The fourth marker is most surprising, cross-generational connection. Young adults deeply want to learn life skills and spiritual disciplines from experienced Christians (127). They want to learn life from someone who has already been there; they are looking for places to turn in difficult times. It seems that some of this is due to the absence of their parents at younger ages. Young adults are interested in things that have stood the test of time. “An appreciation for hymns and liturgy is resurging among younger adults and the churches that are reaching them. Things of substance and age are being embraced (131).” Un-churched Americans prefer Churches that look like traditional medieval cathedrals compared to the mall like mega-churches 2 to 1. Young adults want to be a part of something that will outlast themselves and has come before them. This is the place the Church needs to step up; we desperately need older believers who want to mentor younger ones. It is the Biblical model.

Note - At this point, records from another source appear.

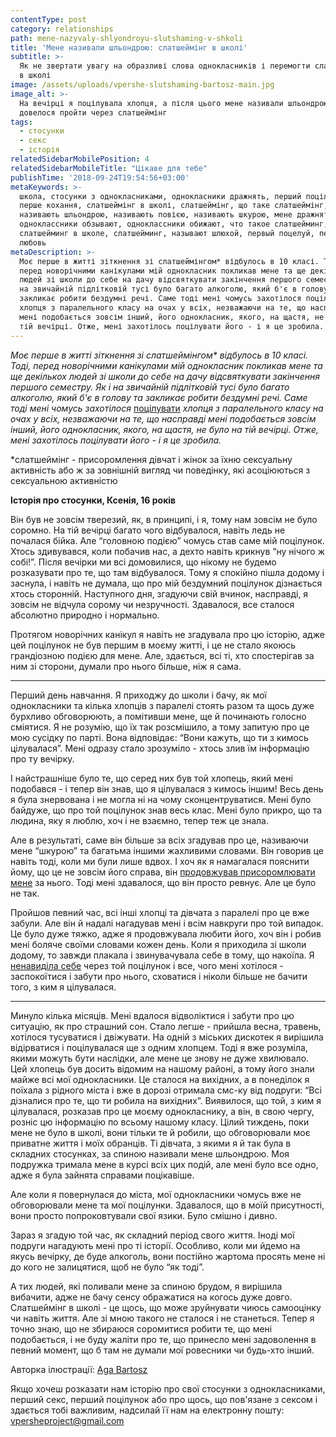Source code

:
 ```yaml
---
contentType: post
category: relationships
path: mene-nazyvaly-shlyondroyu-slutshaming-v-shkoli
title: 'Мене називали шльондрою: слатшеймінг в школі'
subtitle: >-
  Як не звертати увагу на образливі слова однокласників і перемогти слатшеймінг
  в школі
image: /assets/uploads/vpershe-slutshaming-bartosz-main.jpg
image_alt: >-
  На вечірці я поцілувала хлопця, а після цього мене називали шльондрою і мені
  довелося пройти через слатшеймінг
tags:
  - стосунки
  - секс
  - історія
relatedSidebarMobilePosition: 4
relatedSidebarMobileTitle: "Цікаве для тебе"
publishTime: '2018-09-24T19:54:56+03:00'
metaKeywords: >-
  школа, стосунки з однокласниками, однокласники дражнять, перший поцілунок,
  перше кохання, слатшеймінг в школі, слатшеймінг, що таке слатшеймінг,
  називають шльондрою, називають повією, називають шкурою, мене дражнять,
  одноклассники обзывают, одноклассники обижают, что такое слатшейминг,
  слатшейминг в школе, слатшейминг, называют шлюхой, первый поцелуй, первая
  любовь
metaDescription: >-
  Моє перше в житті зіткнення зі слатшеймінгом* відбулось в 10 класі. Тоді,
  перед новорічними канікулами мій однокласник покликав мене та ще декількох
  людей зі школи до себе на дачу відсвяткувати закінчення першого семестру. Як і
  на звичайній підлітковій тусі було багато алкоголю, який б'є в голову та
  закликає робити бездумні речі. Саме тоді мені чомусь захотілося поцілувати
  хлопця з паралельного класу на очах у всіх, незважаючи на те, що насправді
  мені подобається зовсім інший, його однокласник, якого, на щастя, не було на
  тій вечірці. Отже, мені захотілось поцілувати його - і я це зробила.
---
```

_Моє перше в житті зіткнення зі слатшеймінгом* відбулось в 10 класі. Тоді, перед новорічними канікулами мій однокласник покликав мене та ще декількох людей зі школи до себе на дачу відсвяткувати закінчення першого семестру. Як і на звичайній підлітковій тусі було багато алкоголю, який б'є в голову та закликає робити бездумні речі. Саме тоді мені чомусь захотілося_ [поцілувати](https://vpershe.com/articles/pershyy-potsilunok-yak-pravylno-tsiluvatysya) _хлопця з паралельного класу на очах у всіх, незважаючи на те, що насправді мені подобається зовсім інший, його однокласник, якого, на щастя, не було на тій вечірці. Отже, мені захотілось поцілувати його - і я це зробила._

\*слатшеймінг - присоромлення дівчат і жінок за їхню сексуальну активність або ж за зовнішній вигляд чи поведінку, які асоціюються з сексуальною активністю

**Історія про стосунки, Ксенія, 16 років**

Він був не зовсім тверезий, як, в принципі, і я, тому нам зовсім не було соромно. На тій вечірці багато чого відбувалося, навіть ледь не почалася бійка. Але “головною подією” чомусь став саме мій поцілунок. Хтось здивувався, коли побачив нас, а дехто навіть крикнув “ну нічого ж собі!”. Після вечірки ми всі домовилися, що нікому не будемо розказувати про те, що там відбувалося. Тому я спокійно пішла додому і заснула, і навіть не думала, що про мій бездумний поцілунок дізнається хтось сторонній. Наступного дня, згадуючи свій вчинок, насправді, я зовсім не відчула сорому чи незручності. Здавалося, все сталося абсолютно природно і нормально. 

Протягом новорічних канікул я навіть не згадувала про цю історію, адже цей поцілунок не був першим в моєму житті, і це не стало якоюсь грандіозною подією для мене. Але, здається, всі ті, хто спостерігав за ним зі сторони, думали про нього більше, ніж я сама.

- - -

Перший день навчання. Я приходжу до школи і бачу, як мої однокласники та кілька хлопців з паралелі стоять разом та щось дуже бурхливо обговорюють, а помітивши мене, ще й починають голосно сміятися. Я не розумію, що їх так розсмішило, а тому запитую про це мою сусідку по парті. Вона відповідає: “Вони кажуть, що ти з кимось цілувалася”.  Мені одразу стало зрозуміло - хтось злив їм інформацію про ту вечірку.

І найстрашніше було те, що серед них був той хлопець, який мені подобався - і тепер він знав, що я цілувалася з кимось іншим! Весь день я була знервована і не могла ні на чому сконцентруватися. Мені було байдуже, що про той поцілунок знав весь клас. Мені було прикро, що та людина, яку я люблю, хоч і не взаємно, тепер теж це знала. 

Але в результаті, саме він більше за всіх згадував про це, називаючи мене “шкурою” та багатьма іншими жахливими словами. Він говорив це навіть тоді, коли ми були лише вдвох. І хоч як я намагалася пояснити йому, що це не зовсім його справа, він [продовжував присоромлювати мене](https://vpershe.com/articles/vse-skladno-toksychni-stosunky) за нього. Тоді мені здавалося, що він просто ревнує. Але це було не так. 

Пройшов певний час, всі інші хлопці та дівчата з паралелі про це вже забули. Але він й надалі нагадував мені і всім навкруги про той випадок. Це було дуже тяжко, адже я продовжувала любити його, хоч він і робив мені боляче своїми словами кожен день. Коли я приходила зі школи додому, то завжди плакала і звинувачувала себе в тому, що накоїла. Я [ненавиділа себе](https://vpershe.com/articles/mene-nikhto-ne-rozumiye-i-meni-samotnio) через той поцілунок і все, чого мені хотілося - заспокоїтися і забути про нього, сховатися і ніколи більше не бачити того, з ким я цілувалася.

- - -

Минуло кілька місяців. Мені вдалося відволіктися і забути про цю ситуацію, як про страшний сон. Стало легше - прийшла весна, травень, хотілося тусуватися і двіжувати. На одній з міських дискотек я вирішила відірватися і поцілувалася ще з одним хлопцем. Тоді я вже розуміла, якими можуть бути наслідки, але мене це знову не дуже хвилювало. Цей хлопець був досить відомим на нашому районі, а тому його знали майже всі мої однокласники. Це сталося на вихідних, а в понеділок я поїхала з рідного міста і вже в дорозі отримала смс-ку від подруги: “Всі дізналися про те, що ти робила на вихідних”. Виявилося, що той, з ким я цілувалася, розказав про це моєму однокласнику, а він, в свою чергу, розніс цю інформацію по всьому нашому класу. Цілий тиждень, поки мене не було в школі, вони тільки те й робили, що обговорювали моє приватне життя і моїх обранців. Ті дівчата, з якими я й так була в складних стосунках, за спиною називали мене шльондрою. Моя подружка тримала мене в курсі всіх цих подій, але мені було все одно, адже я була зайнята справами поцікавіше. 

Але коли я повернулася до міста, мої однокласники чомусь вже не обговорювали мене та мої поцілунки. Здавалося, що в моїй присутності, вони просто попроковтували свої язики. Було смішно і дивно. 

Зараз я згадую той час, як складний період свого життя. Іноді мої подруги нагадують мені про ті історії. Особливо, коли ми йдемо на якусь вечірку, де буде алкоголь, вони постійно жартома просять мене ні до кого не залицятися, щоб не було “як тоді”. 

А тих людей, які поливали мене за спиною брудом, я вирішила вибачити, адже не бачу сенсу ображатися на когось дуже довго. Слатшеймінг в школі - це щось, що може зруйнувати чиюсь самооцінку чи навіть життя. Але зі мною такого не сталося і не станеться. Тепер я точно знаю, що не збираюся соромитися робити те, що мені подобається, і не буду жаліти про те, що принесло мені задоволення в певний момент, що б там не думали мої ровесники чи будь-хто інший.



Авторка ілюстрації: [Aga Bartosz](https://www.instagram.com/agabartosz/)



Якщо хочеш розказати нам історію про свої стосунки з однокласниками, перший секс, перший поцілунок або про щось, що пов'язане з сексом і здається тобі важливим, надсилай її нам на електронну пошту: vpersheproject@gmail.com
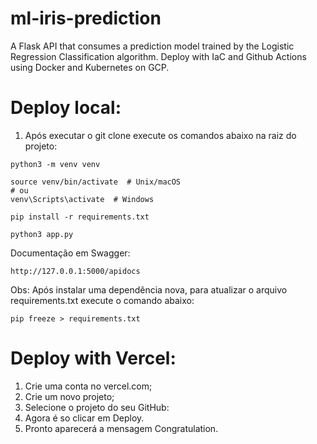 # ml-iris-prediction

A Flask API that consumes a prediction model trained by the Logistic Regression Classification algorithm. Deploy with IaC and Github Actions using Docker and Kubernetes on GCP.

# Deploy local:

1. Após executar o git clone execute os comandos abaixo na raiz do projeto:

```
python3 -m venv venv

source venv/bin/activate  # Unix/macOS
# ou
venv\Scripts\activate  # Windows

pip install -r requirements.txt

python3 app.py
```

Documentação em Swagger:

```
http://127.0.0.1:5000/apidocs
```

Obs: Após instalar uma dependência nova, para atualizar o arquivo requirements.txt execute o comando abaixo:

```
pip freeze > requirements.txt
```

# Deploy with Vercel:

1. Crie uma conta no vercel.com;
2. Crie um novo projeto;
3. Selecione o projeto do seu GitHub:
4. Agora é so clicar em Deploy.
5. Pronto aparecerá a mensagem Congratulation.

Overall, younger generations are more open and willing to investigate Christianity than any other generation of our time. The real question is; do we have Churches with leaders and believers who are willing to step up, and out, to meet the needs of people passionately seeking real significance in life or will we be content to sit and hope they just show up one Sunday? The 20-29 year olds are waiting on you; care for them, engage them, invite them, hug them, serve with them, show them incarnational love.
Lost and Found is one of the most revealing and thought provoking books I have read in some time. It has given me insight not only into others but into myself. This book should be read by someone in leadership at every Church. If you have ever looked around a Church and asked; “where are the young people?”, then you need to read this book. The more you understand the culture, thoughts, needs and attitudes of this group the more effective you will be in reaching them. It is time for Churches to make a commitment to younger generations. Don’t do it because you want their tithe, don’t do it because you want their service, don’t do it because you need to fill a seat. Do it because they are searching for something that only Christ can give them; Life, and life to the fullest.
Ed Stetzer is a writer and researcher of culture and Christianity with LifeWay Research.
Richie Stanley is a team leader with the North American Mission Boards Center for Missional Research.
Jason Hayes is the young adult ministry specialist at LifeWay.